Markov Jump Processes Approximating a Nonsymmetric Generalized Diffusion: numerics explained to probabilists

TL;DR

This paper develops a method to approximate non-symmetric generalized diffusion processes in multiple dimensions using Markov jump processes on regular grids, enabling easier simulation and analysis.

Contribution

It explicitly constructs generators for Markov jump processes that converge to the diffusion, providing a practical simulation approach for non-symmetric diffusions.

Findings

Convergence of Markov jump processes to the diffusion in distribution.

Explicit construction of generators for the jump processes.

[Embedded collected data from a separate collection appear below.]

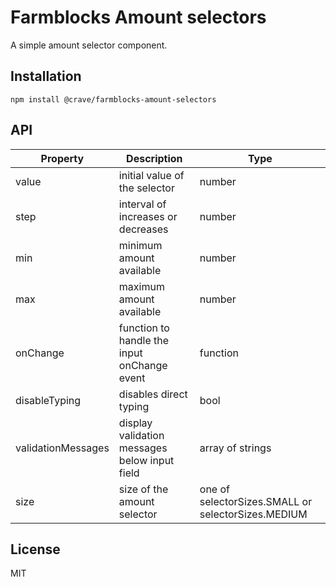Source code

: # Farmblocks Amount selectors

A simple amount selector component.

## Installation

```
npm install @crave/farmblocks-amount-selectors
```

## API

| Property | Description | Type |
|----------|-------------|------|
| value | initial value of the selector | number |
| step | interval of increases or decreases | number |
| min | minimum amount available | number |
| max | maximum amount available | number |
| onChange | function to handle the input onChange event | function |
| disableTyping | disables direct typing | bool |
| validationMessages | display validation messages below input field | array of strings |
| size | size of the amount selector | one of selectorSizes.SMALL or selectorSizes.MEDIUM |

## License

MIT
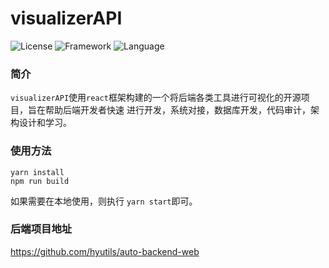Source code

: # visualizerAPI
![License](https://img.shields.io/badge/license-MIT-yellow)
![Framework](https://img.shields.io/badge/framework-react-brightgreen)
![Language](https://img.shields.io/badge/language-javascript-brightgreen)

### 简介
`visualizerAPI`使用`react`框架构建的一个将后端各类工具进行可视化的开源项目，旨在帮助后端开发者快速
进行开发，系统对接，数据库开发，代码审计，架构设计和学习。

### 使用方法
```shell
yarn install
npm run build
```
如果需要在本地使用，则执行 `yarn start`即可。

### 后端项目地址
https://github.com/hyutils/auto-backend-web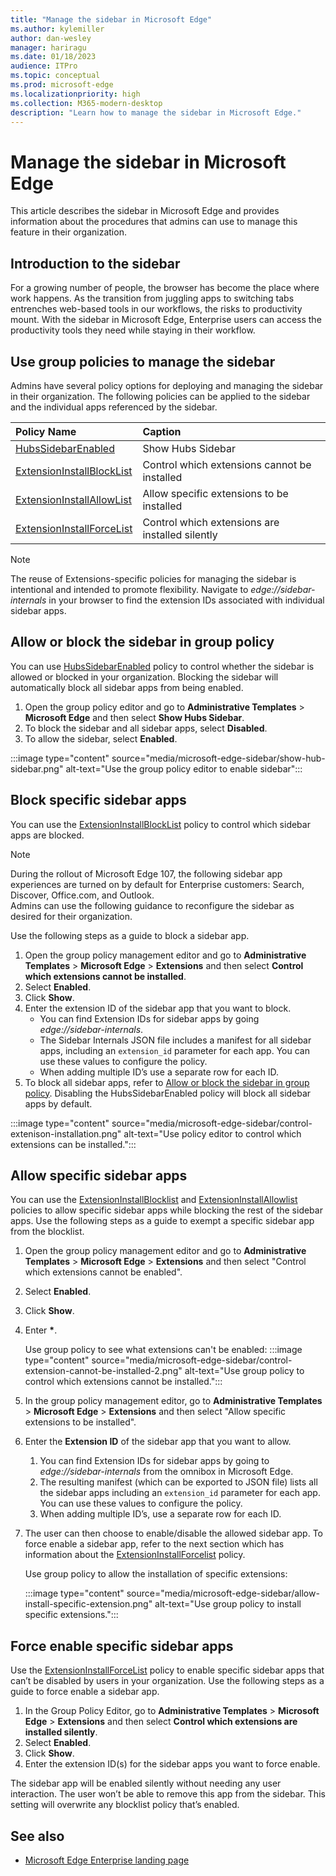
 ```yaml
---
title: "Manage the sidebar in Microsoft Edge"
ms.author: kylemiller
author: dan-wesley
manager: hariragu
ms.date: 01/18/2023
audience: ITPro
ms.topic: conceptual
ms.prod: microsoft-edge
ms.localizationpriority: high
ms.collection: M365-modern-desktop
description: "Learn how to manage the sidebar in Microsoft Edge."
---
```


# Manage the sidebar in Microsoft Edge

This article describes the sidebar in Microsoft Edge and provides information about the  procedures that admins can use to manage this feature  in their organization.

## Introduction to the sidebar

For a growing number of people, the browser has become the place where work happens. As the transition from juggling apps to switching tabs entrenches web-based tools in our workflows, the risks to productivity mount. With the sidebar in Microsoft Edge, Enterprise users can access the productivity  tools  they need while staying in their workflow.

## Use group policies to manage the sidebar

Admins have several policy options for deploying and managing the sidebar in their organization. The following policies can be applied to the sidebar and the individual apps referenced by the sidebar.

| Policy Name | Caption |
|:-----|:-----|
| [HubsSidebarEnabled](/deployedge/microsoft-edge-policies#hubssidebarenabled) | Show Hubs Sidebar |
| [ExtensionInstallBlockList](/deployedge/microsoft-edge-policies#extensioninstallblocklist) | Control which extensions cannot be installed |
| [ExtensionInstallAllowList](/deployedge/microsoft-edge-policies#extensioninstallallowlist) |  Allow specific extensions to be installed |
| [ExtensionInstallForceList](/deployedge/microsoft-edge-policies#extensioninstallforcelist) | Control which extensions are installed silently |

> [!NOTE]
> The reuse of Extensions-specific policies for managing the sidebar is intentional and intended to promote flexibility. Navigate to *edge://sidebar-internals* in your browser to find the extension IDs associated with individual sidebar apps.

## Allow or block the sidebar in group policy

You can use [HubsSidebarEnabled](/deployedge/microsoft-edge-policies#hubssidebarenabled)  policy to control whether the sidebar is allowed or blocked in your organization. Blocking the sidebar will automatically block all sidebar apps from being enabled.

1. Open the group policy editor and go to **Administrative Templates** > **Microsoft Edge** and then select **Show Hubs Sidebar**.
2. To block the sidebar and all sidebar apps, select **Disabled**.
3. To allow the sidebar, select **Enabled**.

:::image type="content" source="media/microsoft-edge-sidebar/show-hub-sidebar.png" alt-text="Use the group policy editor to enable sidebar":::

## Block specific sidebar apps

You can use the [ExtensionInstallBlockList](/deployedge/microsoft-edge-policies#extensioninstallblocklist) policy to control which sidebar apps are blocked.

> [!NOTE]
> During the rollout of Microsoft Edge 107, the following sidebar app experiences are turned on by default for Enterprise customers: Search, Discover, Office.com, and Outlook. <br> 
> Admins can use the following guidance to reconfigure the sidebar as desired for their organization.

Use the following steps as a guide to block a sidebar app.

1. Open the group policy management editor and go to **Administrative Templates** > **Microsoft Edge** > **Extensions** and then select **Control which extensions cannot be installed**.
2. Select **Enabled**.
3. Click **Show**.
4. Enter the extension ID of the sidebar app that you want to block.
   -  You can find Extension IDs for sidebar apps by going *edge://sidebar-internals*.
   - The Sidebar Internals JSON file includes a manifest for all sidebar apps, including an `extension_id` parameter for each app. You can use these values to configure the policy.
   - When adding multiple ID’s use a separate row for each ID.
5. To block all sidebar apps, refer to [Allow or block the sidebar in group policy](#allow-or-block-the-sidebar-in-group-policy). Disabling the HubsSidebarEnabled policy will block all sidebar apps by default.

:::image type="content" source="media/microsoft-edge-sidebar/control-extenison-installation.png" alt-text="Use policy editor to control which extensions can be installed.":::

## Allow specific sidebar apps

You can use the [ExtensionInstallBlocklist](/deployedge/microsoft-edge-policies#extensioninstallblocklist) and [ExtensionInstallAllowlist](/deployedge/microsoft-edge-policies#extensioninstallallowlist) policies to allow specific sidebar apps while blocking the rest of the sidebar apps. Use the following steps as a guide to exempt a specific sidebar app from the blocklist.

1. Open the group policy management editor and go to **Administrative Templates** > **Microsoft Edge** > **Extensions** and then select "Control which extensions cannot be enabled".
2. Select **Enabled**.
3. Click **Show**.
4. Enter **\***.

   Use group policy to see what extensions can't be enabled:
:::image type="content" source="media/microsoft-edge-sidebar/control-extension-cannot-be-installed-2.png" alt-text="Use group policy to control which extensions cannot be installed.":::

5. In the group policy management editor, go to **Administrative Templates** > **Microsoft Edge** > **Extensions** and then select "Allow specific extensions to be installed".
6. Enter the **Extension ID** of the sidebar app that you want to allow.
   1. You can find Extension IDs for sidebar apps by going to *edge://sidebar-internals* from the omnibox in Microsoft Edge.
   1. The resulting manifest (which can be exported to JSON file) lists all the  sidebar apps including an `extension_id` parameter for each app. You can use these values to configure the policy.
   1. When adding multiple ID’s, use a separate row for each ID.
7. The user can then choose to enable/disable the allowed sidebar app. To force enable a sidebar app, refer to the next section which has information about the [ExtensionInstallForcelist](/deployedge/microsoft-edge-policies#extensioninstallforcelist) policy.

   Use group policy to allow the installation of specific extensions:

   :::image type="content" source="media/microsoft-edge-sidebar/allow-install-specific-extension.png" alt-text="Use group policy to install specific extensions.":::

## Force enable specific sidebar apps

Use the [ExtensionInstallForceList](/deployedge/microsoft-edge-policies#extensioninstallforcelist) policy to enable specific sidebar apps that can’t be disabled by users in your organization. Use the following steps as a guide to force enable a sidebar app.

1. In the Group Policy Editor, go to **Administrative Templates** > **Microsoft Edge** > **Extensions** and then select **Control which extensions are installed silently**.
2. Select **Enabled**.
3. Click **Show**.
4. Enter the extension ID(s) for the sidebar apps you want to force enable.

The sidebar app will be enabled silently without needing any user interaction. The user won’t be able to remove this app from the sidebar. This setting will overwrite any blocklist policy that’s enabled.

## See also

- [Microsoft Edge Enterprise landing page](https://aka.ms/EdgeEnterprise)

Implementation feasibility for $d=2$ in computer simulations.

Abstract

Consider a non-symmetric generalized diffusion $X(\cdot)$ in ${\bbR}^d$ determined by the differential operator $A(\msx)=-\sum_{ij} \partial_ia_{ij}(\msx)\partial_j +\sum_i b_i(\msx)\partial_i$. In this paper the diffusion process is approximated by Markov jump processes $X_n(\cdot)$, in homogeneous and isotropic grids $G_n \subset {\bbR}^d$, which converge in distribution to the diffusion $X(\cdot)$. The generators of $X_n(\cdot)$ are constructed explicitly. Due to the homogeneity and isotropy of grids, the proposed method for $d\geq3$ can be applied to processes for which the diffusion tensor $\{a_{ij}(\msx)\}_{11}^{dd}$ fulfills an additional condition. The proposed construction offers a simple method for simulation of sample paths of non-symmetric generalized diffusion. Simulations are carried out in terms of jump processes $X_n(\cdot)$. For $d=2$ the construction can be easily implemented into a computer code.